▸ WORK ITEM:
Gather each line of the entries below that includes "exist".

[Extracted records]
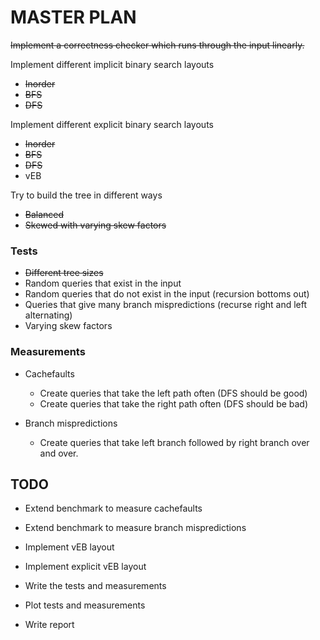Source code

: # MASTER PLAN

~~Implement a correctness checker which runs through the input linearly.~~

Implement different implicit binary search layouts
- ~~Inorder~~
- ~~BFS~~
- ~~DFS~~

Implement different explicit binary search layouts
- ~~Inorder~~
- ~~BFS~~
- ~~DFS~~
- vEB

Try to build the tree in different ways
- ~~Balanced~~
- ~~Skewed with varying skew factors~~

### Tests
- ~~Different tree sizes~~
- Random queries that exist in the input
- Random queries that do not exist in the input (recursion bottoms out)
- Queries that give many branch mispredictions (recurse right and left alternating)
- Varying skew factors

### Measurements
- Cachefaults
  - Create queries that take the left path often (DFS should be good)
  - Create queries that take the right path often (DFS should be bad)

- Branch mispredictions
  - Create queries that take left branch followed by right branch over and over.



## TODO
- Extend benchmark to measure cachefaults
- Extend benchmark to measure branch mispredictions

- Implement vEB layout
- Implement explicit vEB layout

- Write the tests and measurements
- Plot tests and measurements

- Write report

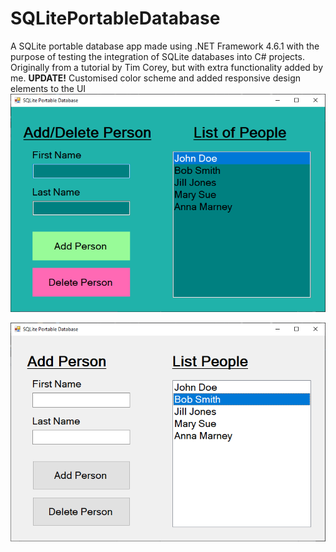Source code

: # SQLitePortableDatabase
A SQLite portable database app made using .NET Framework 4.6.1 with the purpose of testing the integration of SQLite databases into C# projects.
Originally from a tutorial by Tim Corey, but with extra functionality added by me.
**UPDATE!** Customised color scheme and added responsive design elements to the UI
![alt text](https://raw.githubusercontent.com/StanciuMihai/SQLitePortableDatabase/master/preview2.png)

![alt text](https://raw.githubusercontent.com/StanciuMihai/SQLitePortableDatabase/master/preview.png)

▸ WRITTEN REPLY:
- Random queries that exist in the input
- Random queries that do not exist in the input (recursion bottoms out)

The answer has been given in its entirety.